- _What you should do_:
Of the entries below, restate word for word only the section that runs from the line with "3. mvn spring-boot:run: 必须在springboot的module" to the line with "(if available) and", counting both ends.

- _Listed entries_:
▼
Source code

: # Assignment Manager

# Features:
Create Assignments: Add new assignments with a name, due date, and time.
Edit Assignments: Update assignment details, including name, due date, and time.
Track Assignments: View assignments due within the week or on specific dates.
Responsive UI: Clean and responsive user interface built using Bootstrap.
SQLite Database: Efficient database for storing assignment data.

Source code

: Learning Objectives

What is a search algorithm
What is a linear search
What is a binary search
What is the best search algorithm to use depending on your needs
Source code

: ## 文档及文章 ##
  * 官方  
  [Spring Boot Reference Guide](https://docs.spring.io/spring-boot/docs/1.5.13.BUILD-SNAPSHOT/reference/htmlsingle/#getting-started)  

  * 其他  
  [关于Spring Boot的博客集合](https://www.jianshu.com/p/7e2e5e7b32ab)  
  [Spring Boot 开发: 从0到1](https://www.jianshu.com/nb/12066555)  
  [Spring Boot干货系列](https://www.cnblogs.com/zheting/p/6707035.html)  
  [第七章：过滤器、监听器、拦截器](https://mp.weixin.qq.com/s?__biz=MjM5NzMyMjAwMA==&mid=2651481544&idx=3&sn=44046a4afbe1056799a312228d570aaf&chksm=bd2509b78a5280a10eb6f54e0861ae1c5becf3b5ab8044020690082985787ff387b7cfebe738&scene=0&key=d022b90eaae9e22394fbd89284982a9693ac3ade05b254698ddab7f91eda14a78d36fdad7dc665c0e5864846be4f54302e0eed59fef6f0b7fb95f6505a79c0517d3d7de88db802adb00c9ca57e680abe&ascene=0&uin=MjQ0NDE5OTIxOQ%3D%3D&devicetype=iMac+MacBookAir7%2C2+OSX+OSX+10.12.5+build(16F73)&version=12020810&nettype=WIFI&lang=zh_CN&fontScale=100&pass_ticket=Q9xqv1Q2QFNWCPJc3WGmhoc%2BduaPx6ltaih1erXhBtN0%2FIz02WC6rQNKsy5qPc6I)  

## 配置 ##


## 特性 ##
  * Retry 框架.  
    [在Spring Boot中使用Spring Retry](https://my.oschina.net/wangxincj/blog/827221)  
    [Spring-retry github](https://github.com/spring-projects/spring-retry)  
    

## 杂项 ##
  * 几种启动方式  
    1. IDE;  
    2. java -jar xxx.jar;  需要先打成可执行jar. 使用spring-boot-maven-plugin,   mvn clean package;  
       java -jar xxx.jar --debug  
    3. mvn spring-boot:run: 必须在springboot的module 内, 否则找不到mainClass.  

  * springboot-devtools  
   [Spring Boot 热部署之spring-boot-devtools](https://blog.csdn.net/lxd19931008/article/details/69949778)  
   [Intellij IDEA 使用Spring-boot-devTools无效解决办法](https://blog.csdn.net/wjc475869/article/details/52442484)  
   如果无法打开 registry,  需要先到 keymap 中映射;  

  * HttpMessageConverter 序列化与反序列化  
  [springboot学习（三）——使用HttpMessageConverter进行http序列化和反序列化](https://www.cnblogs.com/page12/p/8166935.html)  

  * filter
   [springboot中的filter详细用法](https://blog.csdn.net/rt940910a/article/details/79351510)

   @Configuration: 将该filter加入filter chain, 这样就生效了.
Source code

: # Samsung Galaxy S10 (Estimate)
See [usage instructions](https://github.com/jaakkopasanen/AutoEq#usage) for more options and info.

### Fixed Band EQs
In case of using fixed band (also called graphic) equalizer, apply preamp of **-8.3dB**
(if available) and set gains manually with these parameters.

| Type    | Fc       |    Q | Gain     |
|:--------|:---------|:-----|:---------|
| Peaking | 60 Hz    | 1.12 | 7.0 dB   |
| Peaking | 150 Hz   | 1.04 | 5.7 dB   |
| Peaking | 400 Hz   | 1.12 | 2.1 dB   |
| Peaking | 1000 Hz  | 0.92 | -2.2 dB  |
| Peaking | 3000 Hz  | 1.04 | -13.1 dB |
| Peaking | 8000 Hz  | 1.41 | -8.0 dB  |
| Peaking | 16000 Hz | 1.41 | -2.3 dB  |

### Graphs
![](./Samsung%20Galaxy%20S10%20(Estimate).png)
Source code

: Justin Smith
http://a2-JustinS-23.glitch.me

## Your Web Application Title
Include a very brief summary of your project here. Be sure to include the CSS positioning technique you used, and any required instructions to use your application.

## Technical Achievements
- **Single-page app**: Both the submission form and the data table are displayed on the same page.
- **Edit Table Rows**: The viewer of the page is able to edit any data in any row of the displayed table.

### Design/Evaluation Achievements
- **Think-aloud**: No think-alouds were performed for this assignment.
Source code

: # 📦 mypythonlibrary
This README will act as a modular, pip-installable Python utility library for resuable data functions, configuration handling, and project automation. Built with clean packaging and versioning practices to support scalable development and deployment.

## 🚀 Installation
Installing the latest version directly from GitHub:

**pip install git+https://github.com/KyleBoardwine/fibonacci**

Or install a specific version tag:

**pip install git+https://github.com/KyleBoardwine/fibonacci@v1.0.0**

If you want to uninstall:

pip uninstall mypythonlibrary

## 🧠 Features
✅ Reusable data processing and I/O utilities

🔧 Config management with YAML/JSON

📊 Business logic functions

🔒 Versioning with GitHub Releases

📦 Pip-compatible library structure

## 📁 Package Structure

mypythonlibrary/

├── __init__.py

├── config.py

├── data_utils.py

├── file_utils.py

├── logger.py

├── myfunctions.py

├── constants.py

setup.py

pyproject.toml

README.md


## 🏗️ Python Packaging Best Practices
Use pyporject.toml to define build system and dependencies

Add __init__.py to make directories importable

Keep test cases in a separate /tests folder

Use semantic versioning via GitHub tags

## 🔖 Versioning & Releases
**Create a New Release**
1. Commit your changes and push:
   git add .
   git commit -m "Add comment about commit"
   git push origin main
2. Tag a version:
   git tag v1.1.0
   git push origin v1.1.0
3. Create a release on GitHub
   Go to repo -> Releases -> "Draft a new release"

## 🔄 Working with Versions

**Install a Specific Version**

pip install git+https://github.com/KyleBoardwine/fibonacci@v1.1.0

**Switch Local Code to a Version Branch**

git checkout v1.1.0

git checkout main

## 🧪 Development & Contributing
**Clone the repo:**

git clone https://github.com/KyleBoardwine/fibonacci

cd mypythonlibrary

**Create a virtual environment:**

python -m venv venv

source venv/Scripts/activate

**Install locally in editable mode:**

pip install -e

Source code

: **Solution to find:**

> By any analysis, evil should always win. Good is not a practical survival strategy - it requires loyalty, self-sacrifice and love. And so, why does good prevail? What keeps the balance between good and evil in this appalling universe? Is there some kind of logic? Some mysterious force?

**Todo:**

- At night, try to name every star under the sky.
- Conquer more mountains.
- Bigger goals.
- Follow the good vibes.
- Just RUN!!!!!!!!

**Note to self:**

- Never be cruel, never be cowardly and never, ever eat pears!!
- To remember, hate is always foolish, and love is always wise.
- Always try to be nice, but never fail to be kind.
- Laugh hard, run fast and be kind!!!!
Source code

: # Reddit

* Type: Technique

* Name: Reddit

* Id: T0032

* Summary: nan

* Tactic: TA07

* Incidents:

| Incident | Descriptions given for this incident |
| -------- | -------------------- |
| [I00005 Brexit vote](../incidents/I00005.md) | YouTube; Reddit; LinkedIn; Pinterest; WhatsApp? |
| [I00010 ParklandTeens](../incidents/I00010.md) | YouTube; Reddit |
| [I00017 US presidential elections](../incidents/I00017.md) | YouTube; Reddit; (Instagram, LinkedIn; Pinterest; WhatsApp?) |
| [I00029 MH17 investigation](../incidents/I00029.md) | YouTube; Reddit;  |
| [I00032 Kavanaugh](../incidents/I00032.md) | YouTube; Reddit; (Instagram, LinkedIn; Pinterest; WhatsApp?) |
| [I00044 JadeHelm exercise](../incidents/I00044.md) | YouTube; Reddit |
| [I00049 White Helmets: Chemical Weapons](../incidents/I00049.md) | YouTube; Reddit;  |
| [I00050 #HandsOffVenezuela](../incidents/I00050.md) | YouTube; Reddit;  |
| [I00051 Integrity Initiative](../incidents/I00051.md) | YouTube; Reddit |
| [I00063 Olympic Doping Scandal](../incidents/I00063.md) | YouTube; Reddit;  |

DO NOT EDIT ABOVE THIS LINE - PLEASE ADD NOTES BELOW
▲
- _Response_:
    3. mvn spring-boot:run: 必须在springboot的module 内, 否则找不到mainClass.  

  * springboot-devtools  
   [Spring Boot 热部署之spring-boot-devtools](https://blog.csdn.net/lxd19931008/article/details/69949778)  
   [Intellij IDEA 使用Spring-boot-devTools无效解决办法](https://blog.csdn.net/wjc475869/article/details/52442484)  
   如果无法打开 registry,  需要先到 keymap 中映射;  

  * HttpMessageConverter 序列化与反序列化  
  [springboot学习（三）——使用HttpMessageConverter进行http序列化和反序列化](https://www.cnblogs.com/page12/p/8166935.html)  

  * filter
   [springboot中的filter详细用法](https://blog.csdn.net/rt940910a/article/details/79351510)

   @Configuration: 将该filter加入filter chain, 这样就生效了.
Source code

: # Samsung Galaxy S10 (Estimate)
See [usage instructions](https://github.com/jaakkopasanen/AutoEq#usage) for more options and info.

### Fixed Band EQs
In case of using fixed band (also called graphic) equalizer, apply preamp of **-8.3dB**
(if available) and set gains manually with these parameters.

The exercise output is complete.